Rights group urges UN to demand Taliban include women in talks about future

As the United Nations and the Taliban prepare to discuss Afghanistan in Doha, Qatar, on June 30, a New York-based global women’s rights advocacy nongovernmental organization has urged the U.N. to demand the Taliban ensure full and equal participation of Afghan women, peacebuilders and human rights defenders in all discussions about Afghanistan’s future.

During forthcoming meetings, the U.N. Security Council should demand that “the Taliban immediately reverse all policies and practices that restrict the full enjoyment of women’s human rights, in accordance with Afghanistan’s international obligations, including the Convention on the Elimination of All Forms of Discrimination Against Women (CEDAW), as well as relevant Security Council resolutions,” the group, the Working Group on Women, Peace and Security, said in a communication posted May 30 on its website.

Since taking power nearly three years ago, the Taliban have systematically violated women’s human rights in both policy and practice by codifying gender-based discrimination across nearly every aspect of public and private life, including the recent announcement that the Taliban intend to resume public stoning of women as punishment for adultery, the group said in the digital communication “Monthly Action Points for the Security Council June 2024.”

Afghan rights activists say the upcoming Doha meeting is an opportunity for the United Nations to raise the issue of restrictions on Afghan women with the Taliban.

Shinkai Karokhail, an Afghan women’s rights activist based in Canada, told VOA that the call for inclusion of Afghan women in conversations about their future is of critical significance.

“Afghan women inclusion is important given their significant sufferings and exclusion from societal, economic and political life due to political changes in Afghanistan,” said Karokhail, who added the Doha meeting agenda should prioritize the concerns of the Afghan community.

Azizuddin Maarij, a London-based Afghan rights activist, said women must be part of the upcoming Doha meeting.

“The meeting should invite women, men and civil activists who have actively worked for Afghan women’s rights,” Maarij told VOA via Skype.

Adela Behram, an Afghan women’s rights activist and former Afghan presidential adviser, told VOA the international community should put pressure on the Taliban to change their ban on the education of women.

The Doha meeting scheduled for June 30 will be the third gathering on Afghanistan in Qatar’s capital since U.N. Secretary-General Antonio Guterres initiated the process in May 2023, in a bid to increase interaction with Afghan Taliban “in a structured manner.”

The Taliban have not officially announced that they will participate in the Doha meeting.
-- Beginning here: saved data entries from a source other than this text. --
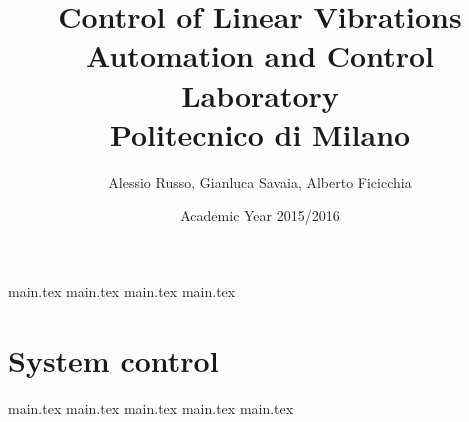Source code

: \documentclass[10pt,a4paper]{report}
\author{Alessio Russo, Gianluca Savaia, Alberto Ficicchia}
\title{Control of Linear Vibrations \\
\Large Automation and Control Laboratory \\
 Politecnico di Milano}
\date{Academic Year 2015/2016}
\begin{document}
\maketitle
\tableofcontents

\clearpage
{main.tex}
\newpage
{main.tex}
\newpage
{main.tex}
\newpage
{main.tex}
\newpage
\part{System control}
	{main.tex}
\newpage
{main.tex}
\newpage
{main.tex}
\newpage
{main.tex}
\newpage
{main.tex}

\printbibliography
\end{document}
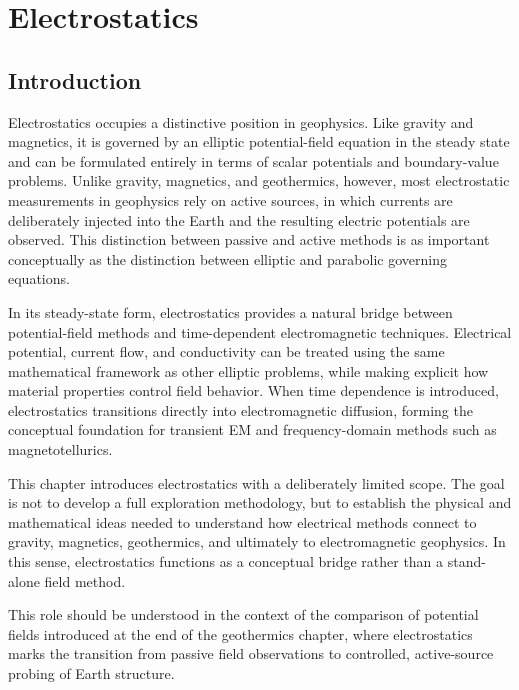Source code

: \chapter{Electrostatics}\label{ch:electrostatics}

\section{Introduction}
Electrostatics occupies a distinctive position in geophysics. Like gravity and magnetics, it is governed by an elliptic potential-field equation in the steady state and can be formulated entirely in terms of scalar potentials and boundary-value problems. Unlike gravity, magnetics, and geothermics, however, most electrostatic measurements in geophysics rely on active sources, in which currents are deliberately injected into the Earth and the resulting electric potentials are observed. This distinction between passive and active methods is as important conceptually as the distinction between elliptic and parabolic governing equations.

In its steady-state form, electrostatics provides a natural bridge between potential-field methods and time-dependent electromagnetic techniques. Electrical potential, current flow, and conductivity can be treated using the same mathematical framework as other elliptic problems, while making explicit how material properties control field behavior. When time dependence is introduced, electrostatics transitions directly into electromagnetic diffusion, forming the conceptual foundation for transient EM and frequency-domain methods such as magnetotellurics.

This chapter introduces electrostatics with a deliberately limited scope. The goal is not to develop a full exploration methodology, but to establish the physical and mathematical ideas needed to understand how electrical methods connect to gravity, magnetics, geothermics, and ultimately to electromagnetic geophysics. In this sense, electrostatics functions as a conceptual bridge rather than a stand-alone field method.

This role should be understood in the context of the comparison of potential fields introduced at the end of the geothermics chapter, where electrostatics marks the transition from passive field observations to controlled, active-source probing of Earth structure.


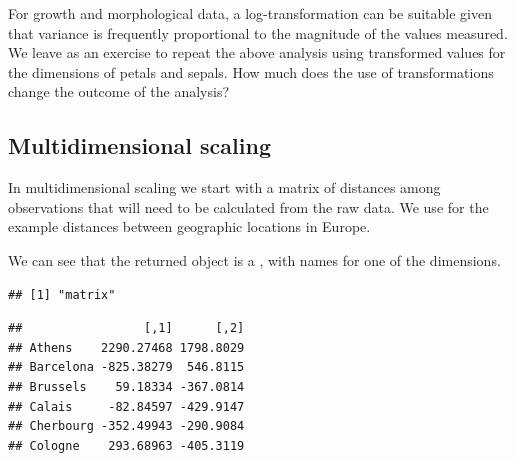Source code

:\documentclass[krantz2]{krantz}\usepackage{knitr}%
\begin{document}
\begin{playground}
For growth and morphological data, a log-transformation can be suitable given that variance is frequently proportional to the magnitude of the values measured. We leave as an exercise to repeat the above analysis using transformed values for the dimensions of petals and sepals. How much does the use of transformations change the outcome of the analysis?
\end{playground}

\subsection{Multidimensional scaling}\label{sec:stat:MDS}

In multidimensional scaling we start with a matrix of distances among observations that will need to be calculated from the raw data. We use for the example distances between geographic locations in Europe.

\begin{knitrout}\footnotesize
{}\color{fgcolor}\begin{kframe}
\begin{alltt}
 \hlkwb{<-} 
\end{alltt}
\end{kframe}
\end{knitrout}

We can see that the returned object  is a , with names for one of the dimensions.
\begin{knitrout}\footnotesize
{}\color{fgcolor}\begin{kframe}
\begin{alltt}
\end{alltt}
\begin{verbatim}
## [1] "matrix"
\end{verbatim}
\begin{alltt}
\end{alltt}
\begin{verbatim}
##                 [,1]      [,2]
## Athens    2290.27468 1798.8029
## Barcelona -825.38279  546.8115
## Brussels    59.18334 -367.0814
## Calais     -82.84597 -429.9147
## Cherbourg -352.49943 -290.9084
## Cologne    293.68963 -405.3119
\end{verbatim}
\end{kframe}
\end{knitrout}
\end{document}
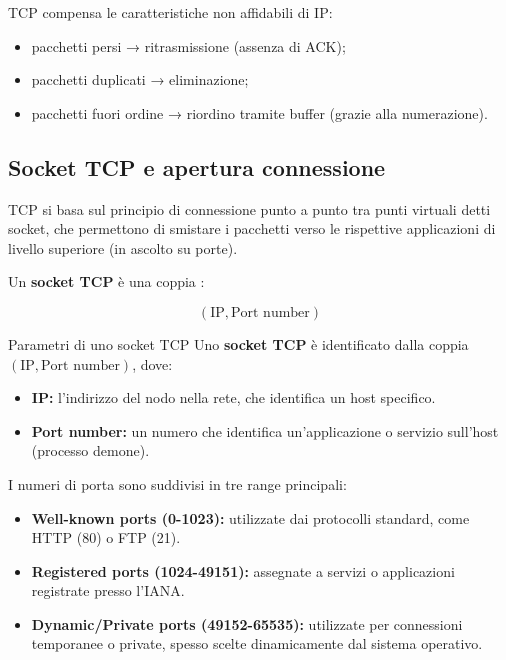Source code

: \documentclass[a4paper,12pt]{report}
\begin{document}
TCP compensa le caratteristiche non affidabili di IP:

\begin{itemize}
    \item pacchetti persi → ritrasmissione (assenza di ACK);
    \item pacchetti duplicati → eliminazione;
    \item pacchetti fuori ordine → riordino tramite buffer (grazie alla numerazione).
\end{itemize}
\newpage
\subsection{Socket TCP e apertura connessione}
TCP si basa sul principio di connessione punto a punto tra punti virtuali detti socket, che permettono di smistare i pacchetti 
verso le rispettive applicazioni di livello superiore (in ascolto su porte). 

Un \textbf{socket TCP} è una coppia :

\[
(\text{IP}, \text{Port number})
\]

\begin{defbox}{Parametri di uno socket TCP}
Uno \textbf{socket TCP} è identificato dalla coppia $(\text{IP}, \text{Port number})$, dove:

\begin{itemize}
    \item \textbf{IP:} l'indirizzo del nodo nella rete, che identifica un host specifico.
    \item \textbf{Port number:} un numero che identifica un'applicazione o servizio sull'host (processo demone).
\end{itemize}

I numeri di porta sono suddivisi in tre range principali:

\begin{itemize}
    \item \textbf{Well-known ports (0-1023):} utilizzate dai protocolli standard, come HTTP (80) o FTP (21).
    \item \textbf{Registered ports (1024-49151):} assegnate a servizi o applicazioni registrate presso l'IANA.
    \item \textbf{Dynamic/Private ports (49152-65535):} utilizzate per connessioni temporanee o private, spesso scelte dinamicamente dal sistema operativo.
\end{itemize}
\end{defbox}
\end{document}
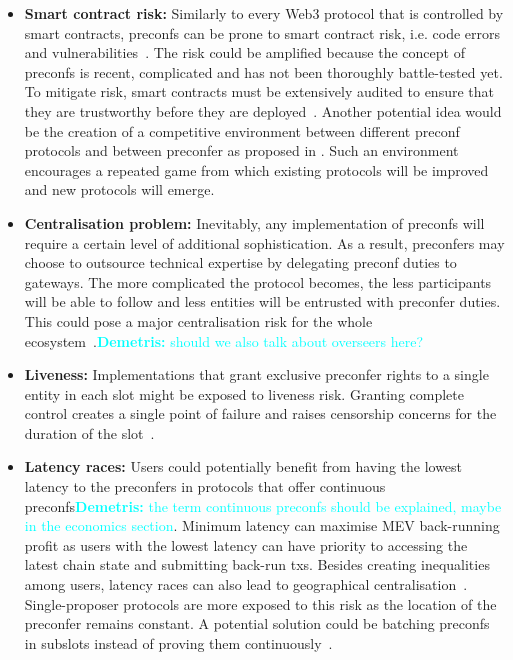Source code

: \documentclass[a4paper]{article}
\theoremstyle{boldstyle}
\newcommand{\dk}[1]{\textcolor{cyan}{\textbf{Demetris:} #1}}
\begin{document}
    \begin{itemize}
        \item \textbf{Smart contract risk:} Similarly to every Web3 protocol that is controlled by smart contracts, preconfs can be prone to smart contract risk, i.e. code errors and vulnerabilities~\cite{W:SmartContractVulnerabilitiesandMitigationStrategies}. The risk could be amplified because the concept of preconfs is recent, complicated and has not been thoroughly battle-tested yet. To mitigate risk, smart contracts must be extensively audited to ensure that they are trustworthy before they are deployed~\cite{W:CrediblyNeutralPreconfirmationCollateral:ThePreconfirmationRegistry}. Another potential idea would be the creation of a competitive environment between different preconf protocols and between preconfer as proposed in \cite{W:ThePreconfirmationSauna}. Such an environment encourages a repeated game from which existing protocols will be improved and new protocols will emerge.
        
        \item \textbf{Centralisation problem:} Inevitably, any implementation of preconfs will require a certain level of additional sophistication. As a result, preconfers may choose to outsource technical expertise by delegating preconf duties to gateways. The more complicated the protocol becomes, the less participants will be able to follow and less entities will be entrusted with preconfer duties. This could pose a major centralisation risk for the whole ecosystem~\cite{W:DelegationinBolt:OutsourcingSophisticationWhilePreservingDecentralization,W:BecomingBased:APathtowardsDecentralisedSequencing}.\dk{should we also talk about overseers here?}
    
        \item \textbf{Liveness:}
        Implementations that grant exclusive preconfer rights to a single entity in each slot might be exposed to liveness risk. Granting complete control creates a single point of failure and raises censorship concerns for the duration of the slot~\cite{W:StrawmanningBasedPreconfirmations,W:BasedPreconfirmationswithMulti-roundMEV-Boost}. 
        
        \item \textbf{Latency races:} 
        Users could potentially benefit from having the lowest latency to the preconfers in protocols that offer continuous preconfs\dk{the term continuous preconfs should be explained, maybe in the economics section}. Minimum latency can maximise MEV back-running profit as users with the lowest latency can have priority to accessing the latest chain state and submitting back-run txs. Besides creating inequalities among users, latency races can also lead to geographical centralisation~\cite{W:StrawmanningBasedPreconfirmations}. 
        Single-proposer protocols are more exposed to this risk as the location of the preconfer remains constant. A potential solution could be batching preconfs in subslots instead of proving them continuously~\cite{W:BasedPreconfirmationswithMulti-roundMEV-Boost}.
                

\end{itemize}
\end{document}
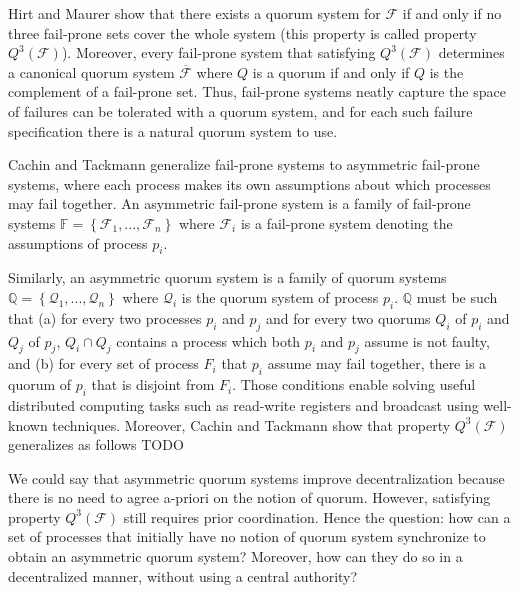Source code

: \documentclass[11pt]{article}
\begin{document}
Hirt and Maurer show that there exists a quorum system for $\mathcal{F}$ if and only if no three fail-prone sets cover the whole system (this property is called property $Q^3(\mathcal{F})$). Moreover, every fail-prone system that satisfying $Q^3(\mathcal{F})$ determines a canonical quorum system $\overline{\mathcal{F}}$ where $Q$ is a quorum if and only if $Q$ is the complement of a fail-prone set. Thus, fail-prone systems neatly capture the space of failures can be tolerated with a quorum system, and for each such failure specification there is a natural quorum system to use.%

Cachin and Tackmann generalize fail-prone systems to asymmetric fail-prone systems, where each process makes its own assumptions about which processes may fail together. An asymmetric fail-prone system is a family of fail-prone systems $\mathbb{F}=\left\{\mathcal{F}_1,...,\mathcal{F}_n\right\}$ where $\mathcal{F}_i$ is a fail-prone system denoting the assumptions of process $p_i$.

Similarly, an asymmetric quorum system is a family of quorum systems $\mathbb{Q}=\left\{\mathcal{Q}_1,...,\mathcal{Q}_n\right\}$ where $\mathcal{Q}_i$ is the quorum system of process $p_i$. $\mathbb{Q}$ must be such that (a) for every two processes $p_i$ and $p_j$ and for every two quorums $Q_i$ of $p_i$ and $Q_j$ of $p_j$, $Q_i\cap Q_j$ contains a process which both $p_i$ and $p_j$ assume is not faulty, and (b) for every set of process $F_i$ that $p_i$ assume may fail together, there is a quorum of $p_i$ that is disjoint from $F_i$. Those conditions enable solving useful distributed computing tasks such as read-write registers and broadcast using well-known techniques. Moreover, Cachin and Tackmann show that property $Q^3(\mathcal{F})$ generalizes as follows TODO

We could say that asymmetric quorum systems improve decentralization because there is no need to agree a-priori on the notion of quorum. However, satisfying property $Q^3(\mathcal{F})$ still requires prior coordination. Hence the question: how can a set of processes that initially have no notion of quorum system synchronize to obtain an asymmetric quorum system? Moreover, how can they do so in a decentralized manner, without using a central authority?
\end{document}
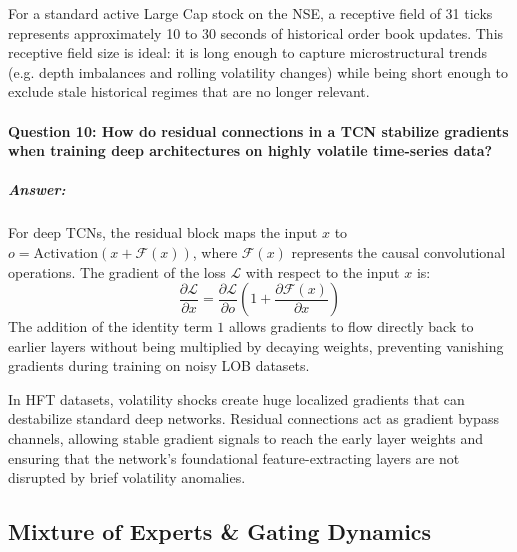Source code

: \documentclass[11pt,a4paper]{article}
\begin{document}
For a standard active Large Cap stock on the NSE, a receptive field of 31 ticks represents approximately 10 to 30 seconds of historical order book updates. This receptive field size is ideal: it is long enough to capture microstructural trends (e.g. depth imbalances and rolling volatility changes) while being short enough to exclude stale historical regimes that are no longer relevant.

\paragraph{Question 10: How do residual connections in a TCN stabilize gradients when training deep architectures on highly volatile time-series data?}
\subparagraph{Answer:}
For deep TCNs, the residual block maps the input $x$ to $o = \text{Activation}(x + \mathcal{F}(x))$, where $\mathcal{F}(x)$ represents the causal convolutional operations. The gradient of the loss $\mathcal{L}$ with respect to the input $x$ is:
\begin{equation}
    \frac{\partial \mathcal{L}}{\partial x} = \frac{\partial \mathcal{L}}{\partial o} \left( 1 + \frac{\partial \mathcal{F}(x)}{\partial x} \right)
\end{equation}
The addition of the identity term $1$ allows gradients to flow directly back to earlier layers without being multiplied by decaying weights, preventing vanishing gradients during training on noisy LOB datasets.

In HFT datasets, volatility shocks create huge localized gradients that can destabilize standard deep networks. Residual connections act as gradient bypass channels, allowing stable gradient signals to reach the early layer weights and ensuring that the network's foundational feature-extracting layers are not disrupted by brief volatility anomalies.

\subsection{Mixture of Experts & Gating Dynamics}
\end{document}
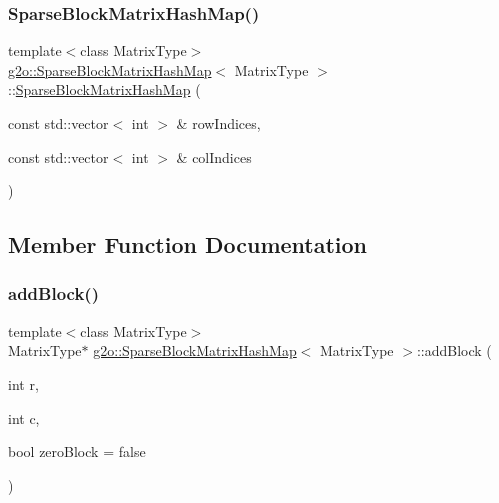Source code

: \subsubsection{\texorpdfstring{Sparse\+Block\+Matrix\+Hash\+Map()}{SparseBlockMatrixHashMap()}}
{\footnotesize\ttfamily template$<$class Matrix\+Type$>$ \\
\mbox{\hyperlink{classg2o_1_1_sparse_block_matrix_hash_map}{g2o\+::\+Sparse\+Block\+Matrix\+Hash\+Map}}$<$ Matrix\+Type $>$\+::\mbox{\hyperlink{classg2o_1_1_sparse_block_matrix_hash_map}{Sparse\+Block\+Matrix\+Hash\+Map}} (\begin{DoxyParamCaption}\item[{const std\+::vector$<$ int $>$ \&}]{row\+Indices,  }\item[{const std\+::vector$<$ int $>$ \&}]{col\+Indices }\end{DoxyParamCaption})\hspace{0.3cm}{\ttfamily [inline]}}



\subsection{Member Function Documentation}
\mbox{\label{classg2o_1_1_sparse_block_matrix_hash_map_a08330c47b1b60bbe008e3c4ee2f5150f}} 
\subsubsection{\texorpdfstring{add\+Block()}{addBlock()}}
{\footnotesize\ttfamily template$<$class Matrix\+Type$>$ \\
Matrix\+Type$\ast$ \mbox{\hyperlink{classg2o_1_1_sparse_block_matrix_hash_map}{g2o\+::\+Sparse\+Block\+Matrix\+Hash\+Map}}$<$ Matrix\+Type $>$\+::add\+Block (\begin{DoxyParamCaption}\item[{int}]{r,  }\item[{int}]{c,  }\item[{bool}]{zero\+Block = {\ttfamily false} }\end{DoxyParamCaption})\hspace{0.3cm}{\ttfamily [inline]}}

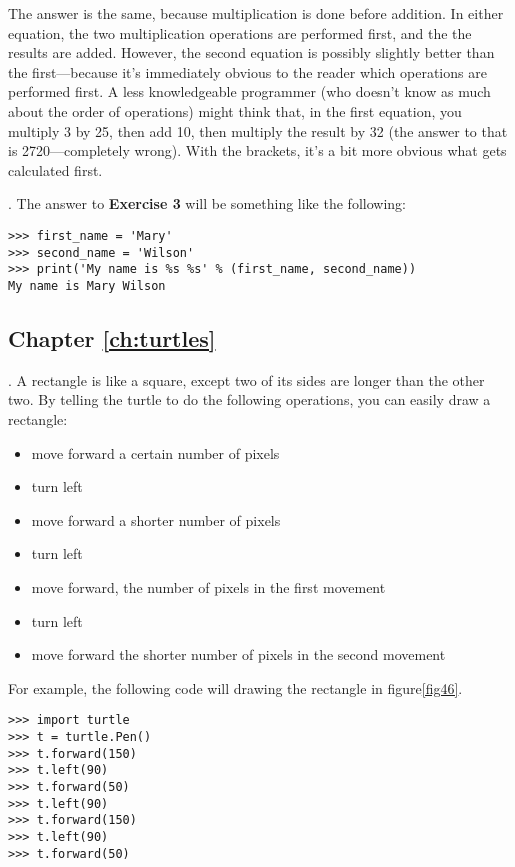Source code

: \noindent
The answer is the same, because multiplication is done before addition.  In either equation, the two multiplication operations are performed first, and the the results are added.  However, the second equation is possibly slightly better than the first---because it's immediately obvious to the reader which operations are performed first.  A less knowledgeable programmer (who doesn't know as much about the order of operations) might think that, in the first equation, you multiply 3 by 25, then add 10, then multiply the result by 32 (the answer to that is 2720---completely wrong).  With the brackets, it's a bit more obvious what gets calculated first.

.  The answer to \textbf{Exercise 3} will be something like the following:

\begin{listing}
\begin{verbatim}
>>> first_name = 'Mary'
>>> second_name = 'Wilson'
>>> print('My name is %s %s' % (first_name, second_name))
My name is Mary Wilson
\end{verbatim}
\end{listing}

\subsection*{Chapter \ref{ch:turtles}}

. A rectangle is like a square, except two of its sides are longer than the other two.  By telling the turtle to do the following operations, you can easily draw a rectangle:

\begin{itemize}
 \item move forward a certain number of pixels
 \item turn left
 \item move forward a shorter number of pixels
 \item turn left
 \item move forward, the number of pixels in the first movement
 \item turn left
 \item move forward the shorter number of pixels in the second movement
\end{itemize}

\noindent
For example, the following code will drawing the rectangle in figure\ref{fig46}.

\begin{listing}
\begin{verbatim}
>>> import turtle
>>> t = turtle.Pen()
>>> t.forward(150)
>>> t.left(90)
>>> t.forward(50)
>>> t.left(90)
>>> t.forward(150)
>>> t.left(90)
>>> t.forward(50)
\end{verbatim}
\end{listing}

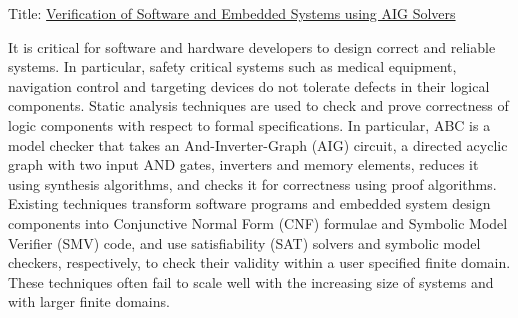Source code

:\clearpage

\thispagestyle{plain}
\setcounter{page}{6}
\quad \quad {}

\vspace{1.5cm}

\small{

\vspace{1.5cm}

\noindent Title: \underline{Verification of Software and Embedded Systems using AIG Solvers}

\vspace{1.5cm}

It is critical for software and hardware developers to design 
correct and reliable systems. In particular, safety critical 
systems such as medical equipment, navigation control and 
targeting devices do not tolerate defects in their logical 
components. 
Static analysis techniques are used to check and prove correctness 
of logic components with respect to formal specifications. 
In particular, ABC is a model checker that takes an And-Inverter-Graph (AIG) circuit,
a directed acyclic graph with two input AND gates, inverters and 
memory elements, 
reduces it using synthesis algorithms, and checks it for correctness
using proof algorithms. 
Existing techniques transform software programs
and embedded system design components into Conjunctive Normal Form (CNF)
formulae and Symbolic Model Verifier (SMV)
code, and use satisfiability (SAT) solvers and symbolic
model checkers, respectively, to check their validity 
within a user specified finite domain.
These techniques often fail to scale well with 
the increasing size of systems and with larger finite domains. 

}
A Taliban foreign ministry spokesperson cited Taliban senior official Zakir Jalali in a May 29 post on the social media platform X, that “representatives of the Islamic emirate will take part in the main discussions” in Doha.

Jalali said the Taliban foreign ministry was waiting for the U.N. to share the latest details about the Doha huddle to enable Kabul to send its delegation there.

The U.N. has not issued an agenda for the planned meeting in Doha but the global agency’s under-secretary-general for political and peacebuilding affairs, Rosemary DiCarlo, visited Afghanistan from May 18 to 21, where her discussions, apart from other issues, with Taliban Foreign Minister Amir Khan Muttaqi were focused on the Doha meetings.

DiCarlo, in her May 28 address to a U.N. Security Council meeting, cited Afghanistan as a “crying example” where women and girls are systematically denied rights and dignity, particularly in education.

This story originated in VOA’s Deewa Service.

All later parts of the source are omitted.